Position 165 was important for the formation of the red form of the mRubyFT timer [
13]. According to the X-ray structure of the mTagFT timer, Ser165 is supposed to form a hydrogen bond with the hydroxyl group of the chromophore and stabilize the red chromophore in a trans-like configuration (
Figure 8). The S165A mutation resulted in a notable bathochromic shift of the absorption/excitation/emission maxima of the red form of mTagFT by 9/18/26 nm, respectively (
Table 3 and
Figure S14). These data assume that the S165A mutation might destabilize the trans-like configuration of the red chromophore and result in the formation of the cis-like configuration of the red chromophore, supporting the hypothesis that the chromophore of the mTagFT timer is in the trans-like configuration.
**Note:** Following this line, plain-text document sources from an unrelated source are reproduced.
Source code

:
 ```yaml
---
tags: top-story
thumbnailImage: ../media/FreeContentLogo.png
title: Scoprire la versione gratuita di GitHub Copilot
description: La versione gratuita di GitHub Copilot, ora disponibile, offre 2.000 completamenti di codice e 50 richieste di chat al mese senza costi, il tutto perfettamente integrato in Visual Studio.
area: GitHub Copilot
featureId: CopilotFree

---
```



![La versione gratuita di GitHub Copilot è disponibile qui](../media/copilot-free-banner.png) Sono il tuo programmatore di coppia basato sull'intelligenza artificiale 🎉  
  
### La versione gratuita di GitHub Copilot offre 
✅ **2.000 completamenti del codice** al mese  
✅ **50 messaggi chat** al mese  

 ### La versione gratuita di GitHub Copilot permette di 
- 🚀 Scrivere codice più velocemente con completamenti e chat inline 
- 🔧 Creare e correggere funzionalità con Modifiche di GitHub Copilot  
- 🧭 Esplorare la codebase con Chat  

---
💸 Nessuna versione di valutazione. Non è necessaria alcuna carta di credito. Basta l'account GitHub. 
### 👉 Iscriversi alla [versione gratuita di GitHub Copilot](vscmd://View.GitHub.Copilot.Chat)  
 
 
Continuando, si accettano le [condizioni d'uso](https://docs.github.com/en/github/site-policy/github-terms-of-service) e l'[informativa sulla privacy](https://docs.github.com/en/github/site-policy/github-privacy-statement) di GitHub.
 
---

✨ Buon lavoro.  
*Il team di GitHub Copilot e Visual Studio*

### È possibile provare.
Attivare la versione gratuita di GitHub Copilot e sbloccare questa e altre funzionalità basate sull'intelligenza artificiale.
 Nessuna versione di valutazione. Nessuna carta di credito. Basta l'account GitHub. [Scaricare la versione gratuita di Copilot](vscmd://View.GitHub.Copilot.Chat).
The S165A mutation did not affect the spectral properties of the blue form (
Table 3 and
Figure S14). The M44Q mutation in contact with the acylimine group of the chromophore affected the spectral properties of both the blue and red forms (see above). Hence, it can be concluded that the residue at position 165 is responsible for adjusting the spectral properties of the red form of the mTagFT timer rather than the blue form, confirming that the phenolic ring of the blue chromophore is not conjugated to the imidazolinone ring.
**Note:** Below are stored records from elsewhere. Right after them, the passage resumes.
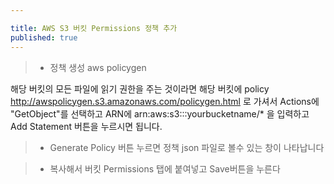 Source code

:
 ```yaml
---

title: AWS S3 버킷 Permissions 정책 추가
published: true
---
```



> - 정책 생성 aws policygen

해당 버킷의 모든 파일에 읽기 권한을 주는 것이라면 해당 버킷에 policy http://awspolicygen.s3.amazonaws.com/policygen.html 로 가셔서 Actions에 "GetObject"를 선택하고 ARN에 arn:aws:s3:::yourbucketname/* 을 입력하고 Add Statement 버튼을 누르시면 됩니다.

> - Generate Policy 버튼 누르면
정책 json 파일로 볼수 있는 창이 나타납니다


> - 복사해서 버킷 Permissions 탭에 붙여넣고 Save버튼을 누른다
According to the mTagFT structure, the His residue at position 203 was in stacking interactions with the chromophore (
Figure 8). The H203I mutation slightly affected the spectral properties of the red form of the mTagFT timer and resulted in the disappearance of the fluorescence of the blue form (
Table 3 and
Figure S14). The replacement of the His203 residue with an aromatic Tyr residue in the mRubyFT protein preserved the blue fluorescence of the mRubyFT timer [
13]. Hence, stacking interactions between the chromophore and the residue at position 203 ensured the fluorescence of the blue form of the mTagFT timer.
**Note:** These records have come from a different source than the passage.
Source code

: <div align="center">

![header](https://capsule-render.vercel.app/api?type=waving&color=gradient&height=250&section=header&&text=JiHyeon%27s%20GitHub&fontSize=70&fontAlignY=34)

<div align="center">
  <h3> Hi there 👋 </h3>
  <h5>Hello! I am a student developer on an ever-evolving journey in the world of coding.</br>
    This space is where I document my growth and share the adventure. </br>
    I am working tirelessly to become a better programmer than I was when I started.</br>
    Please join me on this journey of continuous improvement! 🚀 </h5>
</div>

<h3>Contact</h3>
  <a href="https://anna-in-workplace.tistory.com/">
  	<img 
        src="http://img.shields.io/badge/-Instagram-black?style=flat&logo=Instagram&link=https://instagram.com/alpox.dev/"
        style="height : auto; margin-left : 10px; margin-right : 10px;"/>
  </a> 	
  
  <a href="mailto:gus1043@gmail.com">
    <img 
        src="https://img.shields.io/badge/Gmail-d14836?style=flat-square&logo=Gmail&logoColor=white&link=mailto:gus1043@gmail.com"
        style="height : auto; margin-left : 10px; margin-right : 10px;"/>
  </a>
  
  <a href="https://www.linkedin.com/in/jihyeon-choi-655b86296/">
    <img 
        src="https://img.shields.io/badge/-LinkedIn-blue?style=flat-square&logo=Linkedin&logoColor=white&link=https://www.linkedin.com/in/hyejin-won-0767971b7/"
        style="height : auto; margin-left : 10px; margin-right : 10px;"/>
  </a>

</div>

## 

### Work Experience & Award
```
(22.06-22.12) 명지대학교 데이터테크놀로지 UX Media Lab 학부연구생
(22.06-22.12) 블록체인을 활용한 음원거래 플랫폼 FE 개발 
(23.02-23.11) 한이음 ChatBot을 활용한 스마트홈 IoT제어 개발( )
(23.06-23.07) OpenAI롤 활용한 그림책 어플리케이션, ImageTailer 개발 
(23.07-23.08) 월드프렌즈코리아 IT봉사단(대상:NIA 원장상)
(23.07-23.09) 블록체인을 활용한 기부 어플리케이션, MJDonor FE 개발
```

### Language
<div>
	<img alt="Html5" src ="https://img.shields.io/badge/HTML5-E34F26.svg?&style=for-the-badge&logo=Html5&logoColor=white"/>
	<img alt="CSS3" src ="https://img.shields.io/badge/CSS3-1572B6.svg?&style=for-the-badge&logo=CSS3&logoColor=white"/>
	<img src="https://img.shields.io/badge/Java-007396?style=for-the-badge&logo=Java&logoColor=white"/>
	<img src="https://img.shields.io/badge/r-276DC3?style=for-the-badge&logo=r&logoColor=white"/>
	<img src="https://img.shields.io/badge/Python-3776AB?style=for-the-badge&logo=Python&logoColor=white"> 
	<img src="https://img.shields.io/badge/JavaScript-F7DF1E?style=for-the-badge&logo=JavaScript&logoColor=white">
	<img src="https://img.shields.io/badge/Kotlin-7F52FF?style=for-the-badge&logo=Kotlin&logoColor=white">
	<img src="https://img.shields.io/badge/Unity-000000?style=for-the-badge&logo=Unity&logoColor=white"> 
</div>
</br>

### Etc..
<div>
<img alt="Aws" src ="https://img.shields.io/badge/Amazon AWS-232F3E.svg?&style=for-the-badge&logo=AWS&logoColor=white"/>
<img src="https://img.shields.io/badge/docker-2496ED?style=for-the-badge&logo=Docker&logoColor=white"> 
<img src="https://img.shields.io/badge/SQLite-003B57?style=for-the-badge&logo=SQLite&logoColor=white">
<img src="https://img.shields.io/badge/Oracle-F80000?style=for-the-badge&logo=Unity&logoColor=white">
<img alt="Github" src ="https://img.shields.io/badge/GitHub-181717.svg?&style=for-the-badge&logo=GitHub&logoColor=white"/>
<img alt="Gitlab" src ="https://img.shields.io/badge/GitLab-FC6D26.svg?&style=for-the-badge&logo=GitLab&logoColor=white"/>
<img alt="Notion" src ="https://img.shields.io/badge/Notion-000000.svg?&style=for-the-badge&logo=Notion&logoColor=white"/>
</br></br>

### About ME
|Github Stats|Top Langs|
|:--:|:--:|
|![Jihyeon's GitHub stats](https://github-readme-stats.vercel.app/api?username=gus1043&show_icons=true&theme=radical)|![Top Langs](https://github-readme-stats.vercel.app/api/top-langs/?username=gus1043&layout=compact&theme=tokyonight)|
The S224A mutation in the mRubyFT and FastFT timers was not crucial for the formation of the blue and red forms [
13,
27]. The mTagFT/S224A mutant also revealed blue fluorescence, which transformed into red fluorescence over time; the blue and red excitation/emission maxima were shifted by -12/-1 and -5/11 nm, respectively (
Table 3 and
Figure S14). Characteristic maturation times for the blue and red forms of the mTagFT/S224A mutant were observed at 1.4 and 4.9 h, respectively. Hence, the S224A mutation accelerated the maturation of the blue and red forms by 3.4-fold and 1.6-fold, respectively. The analogous S217A mutation in the FastFT and S224A in mRubyFT timers also affected their characteristic maturation times [
13,
27]. Hence, the S224A mutation accelerated the maturation of the mTagFT timer and affected the spectral properties of its blue and red forms.
In summary, structural and mutagenesis data revealed the impact of the mutations on the properties of the mTagFT timer, and could help in the further development of the blue-to-red and blue-to-far-red fluorescent timers in future.